Wherein, at least part photoelectricity is reflected back by the catoptric arrangement across the light of at least part photodiode Diode.

2. the forming method of imaging sensor according to claim 1, which is characterized in that in first semiconductor substrate And second the front of at least one of semiconductor substrate form catoptric arrangement and include:

The first underlying dielectric layer is formed in the front of first semiconductor substrate；

The first reflecting layer is formed, first reflecting layer covers first underlying dielectric layer；

Top layer dielectric layer is formed, the top layer dielectric layer covers first reflecting layer.

3. the forming method of imaging sensor according to claim 2, which is characterized in that first semiconductor substrate Front and the second semiconductor substrate front carry out bonding include:

The first bonding medium layer is formed in the front of second semiconductor substrate；

The front in front and the second semiconductor substrate to first semiconductor substrate, which stacks, places, to be based on the top layer Dielectric layer and the first bonding medium layer are bonded.

4. the forming method of imaging sensor according to claim 1, which is characterized in that in first semiconductor substrate And second the front of at least one of semiconductor substrate form catoptric arrangement and include:

The second underlying dielectric layer is formed in the front of first semiconductor substrate；

The second reflecting layer is formed, second reflecting layer covers second underlying dielectric layer；

Third underlying dielectric layer is formed in the front of second semiconductor substrate；

Third reflecting layer is formed, the third reflecting layer covers the third underlying dielectric layer.

5. the forming method of imaging sensor according to claim 4, which is characterized in that first semiconductor substrate Front and the second semiconductor substrate front carry out bonding include:

The front in front and the second semiconductor substrate to first semiconductor substrate, which stacks, places, to be based on described second Reflecting layer and the third reflecting layer are bonded.

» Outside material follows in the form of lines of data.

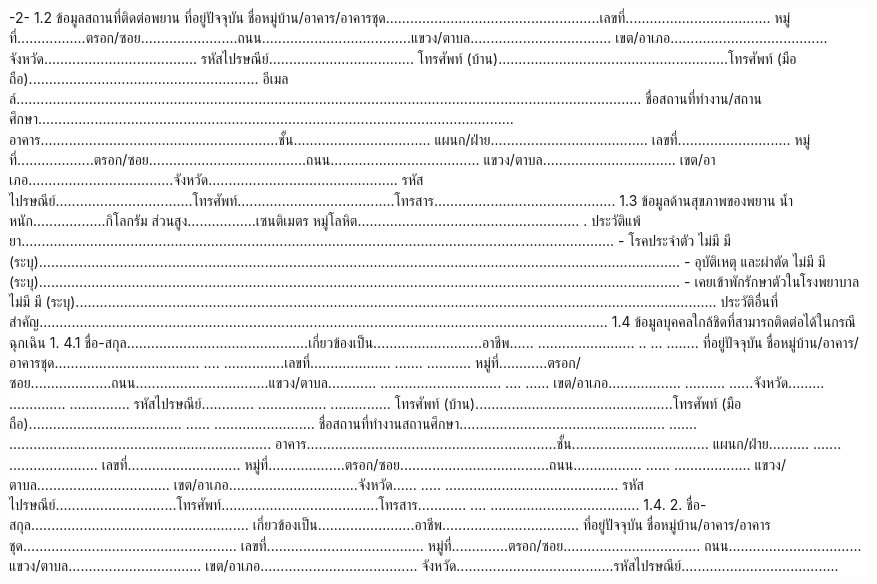 -2- 1.2 ข้อมูลสถานที่ติดต่อพยาน ที่อยู่ปัจจุบัน ชื่อหมู่บ้าน/อาคาร/อาคารชุด.....................................................เลขที่.................................... หมู่ที่.................ตรอก/ซอย........................ถนน.....................................แขวง/ตาบล................................... เขต/อาเภอ....................................... จังหวัด...................................... รหัสไปรษณีย์.................................... โทรศัพท์ (บ้าน).........................................................โทรศัพท์ (มือถือ)......................................................... อีเมลล์........................................................................................................................................................... ชื่อสถานที่ทำงาน/สถานศึกษา...................................................................................................................... อาคาร...........................................................ชั้น.................................. แผนก/ฝ่าย....................................... เลขที่............................ หมู่ที่...................ตรอก/ซอย.......................................ถนน..................................... แขวง/ตาบล................................. เขต/อาเภอ....................................จังหวัด............................................... รหัสไปรษณีย์..................................โทรศัพท์.......................................โทรสาร............................................. 1.3 ข้อมูลด้านสุขภาพของพยาน น้ำหนัก..................กิโลกรัม ส่วนสูง.................เซนติเมตร หมู่โลหิต....................................................... . ประวัติแพ้ยา................................................................................................................................................... - โรคประจำตัว ไม่มี มี (ระบุ)............................................................................................................................................................... - อุบัติเหตุ และผ่าตัด ไม่มี มี (ระบุ)............................................................................................................................................................... - เคยเข้าพักรักษาตัวในโรงพยาบาล ไม่มี มี (ระบุ)............................................................................................................................................................... ประวัติอื่นที่สำคัญ............................................................................................................................................. 1.4 ข้อมูลบุคคลใกล้ชิดที่สามารถติดต่อได้ในกรณีฉุกเฉิน 1. 4.1 ชื่อ-สกุล.............................................เกี่ยวข้องเป็น...........................อาชีพ...... ........................ .. ... ........ ที่อยู่ปัจจุบัน ชื่อหมู่บ้าน/อาคาร/อาคารชุด.................................... .... ...............เลขที่.................... ....... ........... หมู่ที่............ตรอก/ซอย....................ถนน.................................แขวง/ตาบล............ .............................. .... ...... เขต/อาเภอ.................. .......... ......จังหวัด......... .............. ............... รหัสไปรษณีย์............. ................. ............... โทรศัพท์ (บ้าน).................................................โทรศัพท์ (มือถือ)...................................... ...... ......................... ชื่อสถานที่ทำงานสถานศึกษา................................................... ....... ................................................................. อาคาร..............................................................ชั้น.................................. แผนก/ฝ่าย.......... ....... ...................... เลขที่............................ หมู่ที่...................ตรอก/ซอย.....................................ถนน................. ...... ................... แขวง/ตาบล................................. เขต/อาเภอ................................จังหวัด...... ..... ........................................... รหัสไปรษณีย์..............................โทรศัพท์.......................................โทรสาร............ .... ..................................... 1.4. 2. ชื่อ-สกุล...................................................... เกี่ยวข้องเป็น........................อาชีพ.................................. ที่อยู่ปัจจุบัน ชื่อหมู่บ้าน/อาคาร/อาคารชุด..................................................... เลขที่....................................... หมู่ที่..............ตรอก/ซอย.................................. ถนน................................. แขวง/ตาบล................................. เขต/อาเภอ....................................... จังหวัด.......................................รหัสไปรษณีย์.......................................
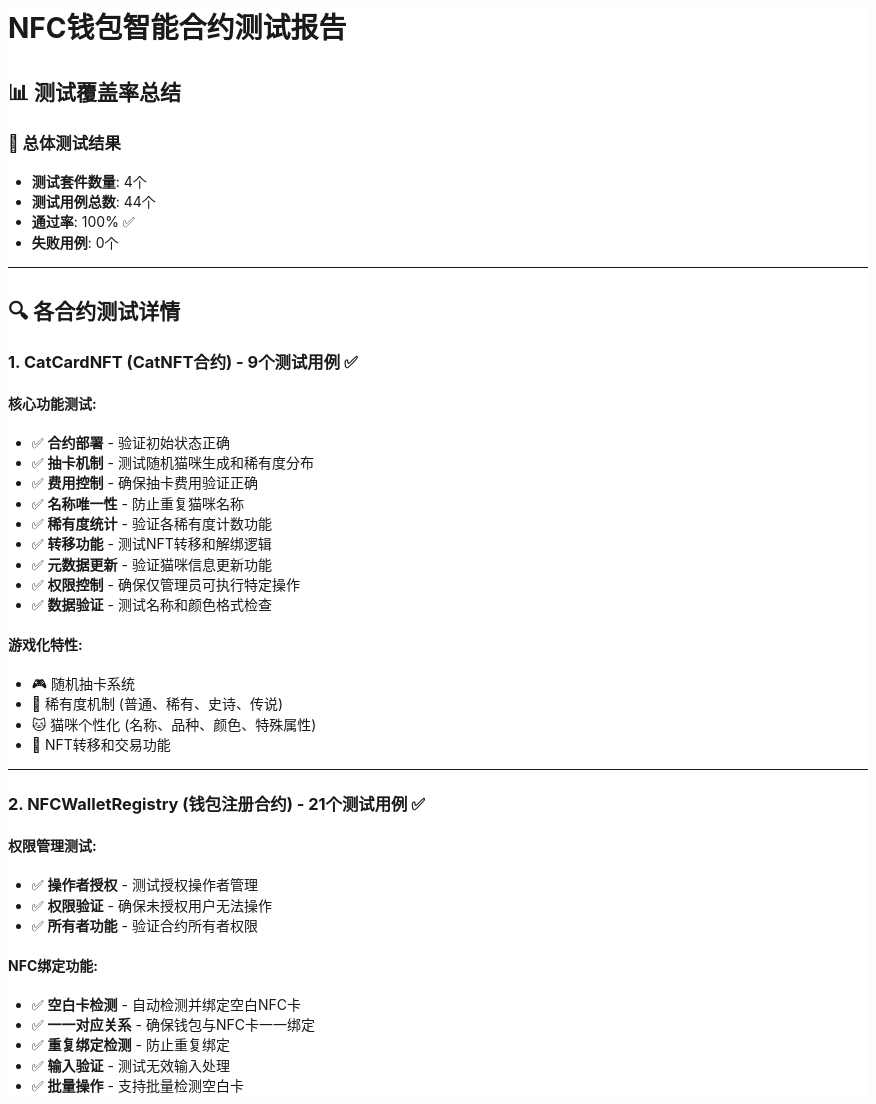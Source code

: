 # NFC钱包智能合约测试报告

## 📊 测试覆盖率总结

### 🎯 总体测试结果
- **测试套件数量**: 4个
- **测试用例总数**: 44个
- **通过率**: 100% ✅
- **失败用例**: 0个

---

## 🔍 各合约测试详情

### 1. CatCardNFT (CatNFT合约) - 9个测试用例 ✅

#### 核心功能测试:
- ✅ **合约部署** - 验证初始状态正确
- ✅ **抽卡机制** - 测试随机猫咪生成和稀有度分布
- ✅ **费用控制** - 确保抽卡费用验证正确
- ✅ **名称唯一性** - 防止重复猫咪名称
- ✅ **稀有度统计** - 验证各稀有度计数功能
- ✅ **转移功能** - 测试NFT转移和解绑逻辑
- ✅ **元数据更新** - 验证猫咪信息更新功能
- ✅ **权限控制** - 确保仅管理员可执行特定操作
- ✅ **数据验证** - 测试名称和颜色格式检查

#### 游戏化特性:
- 🎮 随机抽卡系统
- 🌟 稀有度机制 (普通、稀有、史诗、传说)
- 🐱 猫咪个性化 (名称、品种、颜色、特殊属性)
- 🔄 NFT转移和交易功能

---

### 2. NFCWalletRegistry (钱包注册合约) - 21个测试用例 ✅

#### 权限管理测试:
- ✅ **操作者授权** - 测试授权操作者管理
- ✅ **权限验证** - 确保未授权用户无法操作
- ✅ **所有者功能** - 验证合约所有者权限

#### NFC绑定功能:
- ✅ **空白卡检测** - 自动检测并绑定空白NFC卡
- ✅ **一一对应关系** - 确保钱包与NFC卡一一绑定
- ✅ **重复绑定检测** - 防止重复绑定
- ✅ **输入验证** - 测试无效输入处理
- ✅ **批量操作** - 支持批量检测空白卡
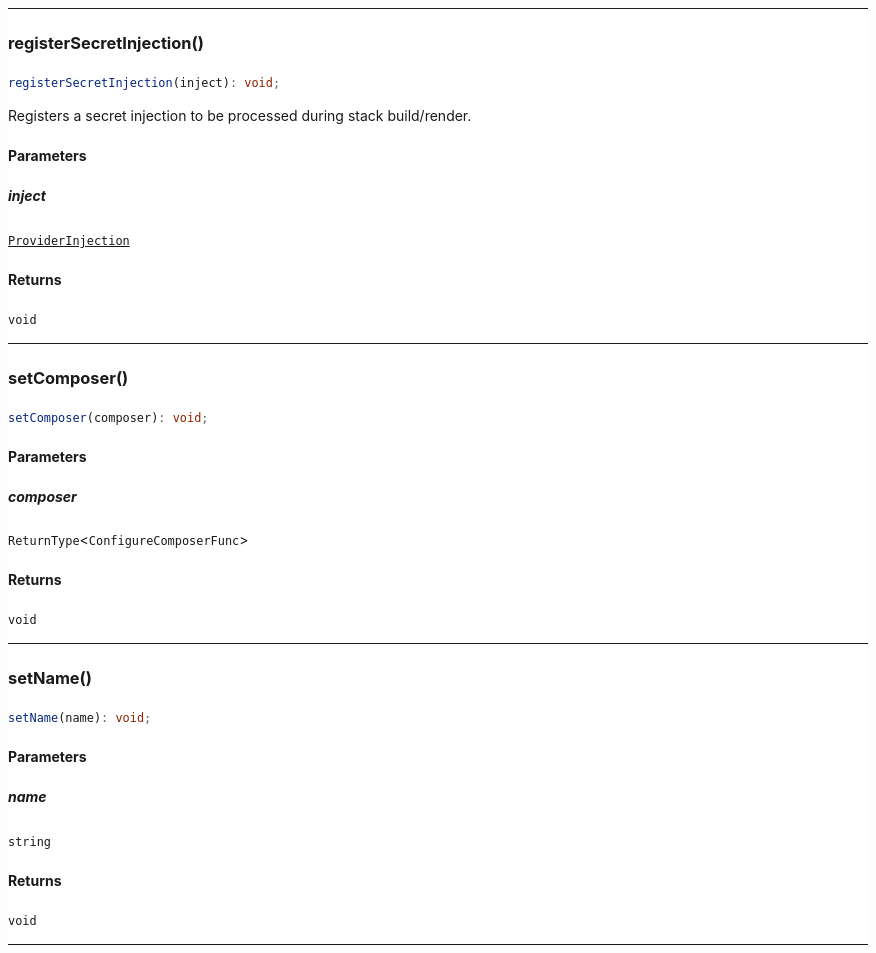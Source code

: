 ***

### registerSecretInjection()

```ts
registerSecretInjection(inject): void;
```

Registers a secret injection to be processed during stack build/render.

#### Parameters

##### inject

[`ProviderInjection`](../../secret/providers/BaseProvider/interfaces/ProviderInjection.md)

#### Returns

`void`

***

### setComposer()

```ts
setComposer(composer): void;
```

#### Parameters

##### composer

`ReturnType`\<`ConfigureComposerFunc`\>

#### Returns

`void`

***

### setName()

```ts
setName(name): void;
```

#### Parameters

##### name

`string`

#### Returns

`void`

***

6. the forming method of imaging sensor according to claim 1, which is characterized in that in first semiconductor substrate And second the front of at least one of semiconductor substrate form catoptric arrangement and include:

The 4th underlying dielectric layer is formed in the front of first semiconductor substrate；

4th underlying dielectric layer is performed etching, to form reflective trenches；

Reflecting material, the top surface of the reflecting material and first semiconductor substrate are filled into the reflective trenches Front face surface flushes.

7. the forming method of imaging sensor according to claim 6, which is characterized in that first semiconductor substrate Front and the second semiconductor substrate front carry out bonding include:

The second bonding medium layer is formed in the front of second semiconductor substrate；

The front in front and the second semiconductor substrate to first semiconductor substrate, which stacks, places, to be based on the described 4th Underlying dielectric layer and the second bonding medium layer are bonded.

8. the forming method of imaging sensor according to claim 1, which is characterized in that the material of the catoptric arrangement selects From following one or more: titanium, copper, aluminium, tungsten and tantalum.

9. the forming method of imaging sensor according to claim 1, which is characterized in that described image sensor is preceding photograph Formula imaging sensor.

10. a kind of imaging sensor characterized by comprising

The first semiconductor substrate and the second semiconductor substrate of bonding, wherein bonding face is respectively the first semiconductor lining The front at bottom and the front of the second semiconductor substrate；

Catoptric arrangement, positioned at the front of first semiconductor substrate and/or the second semiconductor substrate；

Pixel device, positioned at the back side of first semiconductor substrate or the second semiconductor substrate, the pixel device includes Photodiode；

Wherein, at least part photoelectricity is reflected back by the catoptric arrangement across the light of at least part photodiode Diode.